The world is full of choices, some with greater risk than others. But how often do I weigh my choices when it’s easier to just stick with the familiar?

Here are the easy choices: what should I cook for dinner?, where should we eat out?, what should I wear today? Still, I find myself falling back into the usual ruts of cooking the same foods, choosing the same restaurants and wearing the same outfits because I already know I like them. Why take the risk of trying something I might not like? After all, my happiness is at stake!

Now that I’m older, I also find it easier to choose not to do something I’ve tried many times and know I don’t enjoy. Like ice skating.

Some choices aren’t as easy, and involve greater risks involving the potential of time or money wasted or challenges to my personal beliefs.  It’s so easy to choose my familiar routines (without even thinking) and to read or talk about issues with those I’ve deemed “safe.”

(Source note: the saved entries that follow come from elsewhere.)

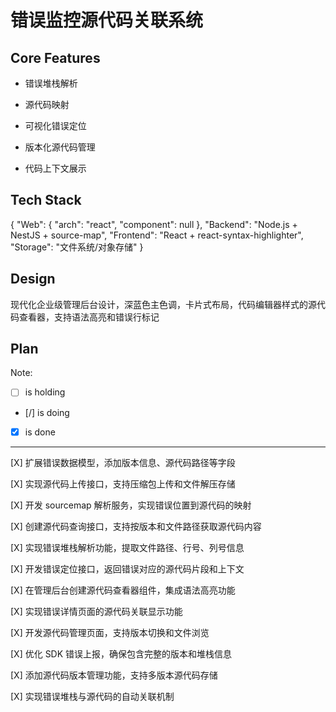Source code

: # 错误监控源代码关联系统

## Core Features

- 错误堆栈解析

- 源代码映射

- 可视化错误定位

- 版本化源代码管理

- 代码上下文展示

## Tech Stack

{
  "Web": {
    "arch": "react",
    "component": null
  },
  "Backend": "Node.js + NestJS + source-map",
  "Frontend": "React + react-syntax-highlighter",
  "Storage": "文件系统/对象存储"
}

## Design

现代化企业级管理后台设计，深蓝色主色调，卡片式布局，代码编辑器样式的源代码查看器，支持语法高亮和错误行标记

## Plan

Note: 

- [ ] is holding
- [/] is doing
- [X] is done

---

[X] 扩展错误数据模型，添加版本信息、源代码路径等字段

[X] 实现源代码上传接口，支持压缩包上传和文件解压存储

[X] 开发 sourcemap 解析服务，实现错误位置到源代码的映射

[X] 创建源代码查询接口，支持按版本和文件路径获取源代码内容

[X] 实现错误堆栈解析功能，提取文件路径、行号、列号信息

[X] 开发错误定位接口，返回错误对应的源代码片段和上下文

[X] 在管理后台创建源代码查看器组件，集成语法高亮功能

[X] 实现错误详情页面的源代码关联显示功能

[X] 开发源代码管理页面，支持版本切换和文件浏览

[X] 优化 SDK 错误上报，确保包含完整的版本和堆栈信息

[X] 添加源代码版本管理功能，支持多版本源代码存储

[X] 实现错误堆栈与源代码的自动关联机制
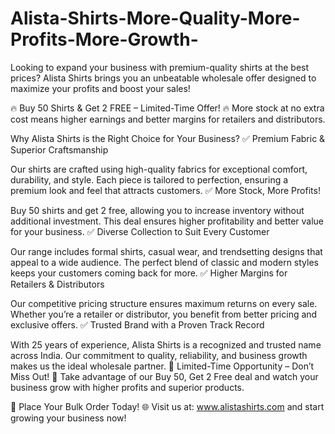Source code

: # Alista-Shirts-More-Quality-More-Profits-More-Growth-
Looking to expand your business with premium-quality shirts at the best prices? Alista Shirts brings you an unbeatable wholesale offer designed to maximize your profits and boost your sales!

🔥 Buy 50 Shirts & Get 2 FREE – Limited-Time Offer! 🔥
More stock at no extra cost means higher earnings and better margins for retailers and distributors.

Why Alista Shirts is the Right Choice for Your Business?
✅ Premium Fabric & Superior Craftsmanship

Our shirts are crafted using high-quality fabrics for exceptional comfort, durability, and style.
Each piece is tailored to perfection, ensuring a premium look and feel that attracts customers.
✅ More Stock, More Profits!

Buy 50 shirts and get 2 free, allowing you to increase inventory without additional investment.
This deal ensures higher profitability and better value for your business.
✅ Diverse Collection to Suit Every Customer

Our range includes formal shirts, casual wear, and trendsetting designs that appeal to a wide audience.
The perfect blend of classic and modern styles keeps your customers coming back for more.
✅ Higher Margins for Retailers & Distributors

Our competitive pricing structure ensures maximum returns on every sale.
Whether you’re a retailer or distributor, you benefit from better pricing and exclusive offers.
✅ Trusted Brand with a Proven Track Record

With 25 years of experience, Alista Shirts is a recognized and trusted name across India.
Our commitment to quality, reliability, and business growth makes us the ideal wholesale partner.
🚀 Limited-Time Opportunity – Don’t Miss Out! 🚀
Take advantage of our Buy 50, Get 2 Free deal and watch your business grow with higher profits and superior products.

📢 Place Your Bulk Order Today!
🌐 Visit us at: www.alistashirts.com and start growing your business now!
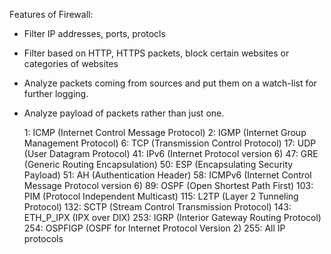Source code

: Features of Firewall:
- Filter IP addresses, ports, protocls
- Filter based on HTTP, HTTPS packets, block certain websites or categories of websites
- Analyze packets coming from sources and put them on a watch-list for further logging.  
- Analyze payload of packets rather than just one.


    1: ICMP (Internet Control Message Protocol)
    2: IGMP (Internet Group Management Protocol)
    6: TCP (Transmission Control Protocol)
    17: UDP (User Datagram Protocol)
    41: IPv6 (Internet Protocol version 6)
    47: GRE (Generic Routing Encapsulation)
    50: ESP (Encapsulating Security Payload)
    51: AH (Authentication Header)
    58: ICMPv6 (Internet Control Message Protocol version 6)
    89: OSPF (Open Shortest Path First)
    103: PIM (Protocol Independent Multicast)
    115: L2TP (Layer 2 Tunneling Protocol)
    132: SCTP (Stream Control Transmission Protocol)
    143: ETH_P_IPX (IPX over DIX)
    253: IGRP (Interior Gateway Routing Protocol)
    254: OSPFIGP (OSPF for Internet Protocol Version 2)
    255: All IP protocols
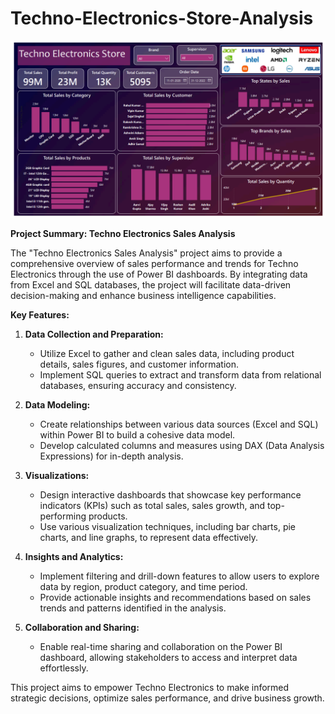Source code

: # Techno-Electronics-Store-Analysis
![logo](https://github.com/rachit7217/Techno-Electronics-Store-Analysis/blob/main/Dashboard%2013%20Techno%20Electronics%20Sales.png)

**Project Summary: Techno Electronics Sales Analysis**

The "Techno Electronics Sales Analysis" project aims to provide a comprehensive overview of sales performance and trends for Techno Electronics through the use of Power BI dashboards. By integrating data from Excel and SQL databases, the project will facilitate data-driven decision-making and enhance business intelligence capabilities.

**Key Features:**

1. **Data Collection and Preparation:**
   - Utilize Excel to gather and clean sales data, including product details, sales figures, and customer information.
   - Implement SQL queries to extract and transform data from relational databases, ensuring accuracy and consistency.

2. **Data Modeling:**
   - Create relationships between various data sources (Excel and SQL) within Power BI to build a cohesive data model.
   - Develop calculated columns and measures using DAX (Data Analysis Expressions) for in-depth analysis.

3. **Visualizations:**
   - Design interactive dashboards that showcase key performance indicators (KPIs) such as total sales, sales growth, and top-performing products.
   - Use various visualization techniques, including bar charts, pie charts, and line graphs, to represent data effectively.

4. **Insights and Analytics:**
   - Implement filtering and drill-down features to allow users to explore data by region, product category, and time period.
   - Provide actionable insights and recommendations based on sales trends and patterns identified in the analysis.

5. **Collaboration and Sharing:**
   - Enable real-time sharing and collaboration on the Power BI dashboard, allowing stakeholders to access and interpret data effortlessly.

This project aims to empower Techno Electronics to make informed strategic decisions, optimize sales performance, and drive business growth.
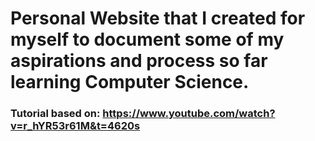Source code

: # Personal Website that I created for myself to document some of my aspirations and process so far learning Computer Science.
### Tutorial based on:  https://www.youtube.com/watch?v=r_hYR53r61M&t=4620s 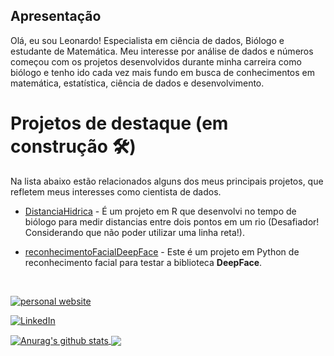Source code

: ## Apresentação

Olá, eu sou Leonardo! Especialista em ciência de dados, Biólogo e estudante de Matemática. Meu interesse por análise de dados e números começou com os projetos desenvolvidos durante minha carreira como biólogo e tenho ido cada vez mais fundo em busca de conhecimentos em matemática, estatística, ciência de dados e desenvolvimento. 


# Projetos de destaque (em construção 🛠️)

Na lista abaixo estão relacionados alguns dos meus principais projetos, que refletem meus interesses como cientista de dados.

* [DistanciaHidrica](https://github.com/LeonardoDonatoNunes/DistanciaHidrica) - É um projeto em R que desenvolvi no tempo de biólogo para medir distancias entre dois pontos em um rio (Desafiador! Considerando que não poder utilizar uma linha reta!).

* [reconhecimentoFacialDeepFace](https://github.com/LeonardoDonatoNunes/reconhecimentoFacialDeepFace) - Este é um projeto em Python de reconhecimento facial para testar a biblioteca __DeepFace__.


<br>

<p align="center">

[![personal website](https://img.shields.io/badge/-website-ff5500?style=flat&link=https://m-clark.github.io/)](https://leonardodonatonunes.github.io/ds/) 


[![LinkedIn](https://img.shields.io/twitter/url?color=%230077b5&label=connect&logo=linkedin&logoColor=%230077b5&style=flat&url=https://www.linkedin.com/in/michael-clark-b475b5170/)](https://www.linkedin.com/in/leonardo-donato-nunes-754aa5b8/) 

</p>

<a href="https://github.com/anuraghazra/github-readme-stats">
  <img align="center" src="https://github-readme-stats.anuraghazra1.vercel.app/api?username=LeonardoDonatoNunes&show_icons=true&include_all_commits=true&theme=chartreuse-dark" alt="Anurag's github stats" />
</a>

<a href="https://github.com/anuraghazra/github-readme-stats">
  <!-- Change the `github-readme-stats.anuraghazra1.vercel.app` to `github-readme-stats.vercel.app`  -->
  <img align="center" src="https://github-readme-stats.anuraghazra1.vercel.app/api/top-langs/?username=LeonardoDonatoNunes&layout=compact&theme=chartreuse-dark" />
</a>


<!--
**LeonardoDonatoNunes/LeonardoDonatoNunes** is a ✨ _special_ ✨ repository because its `README.md` (this file) appears on your GitHub profile.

I don’t want to be like this.

I want to read books by authors who aren’t familiar to me. I want to visit places I’ve never seen. I want to jump off a sailboat into the ocean. Wait…I’ve done that before…twice. I want to hike new mountains, bicycle different trails, say hello to someone I’ve never met, help a stranger, try a new food, respectfully listen to someone with an opposing view, tell someone special I love him/her.

I want to wake up each day aware that I have choices.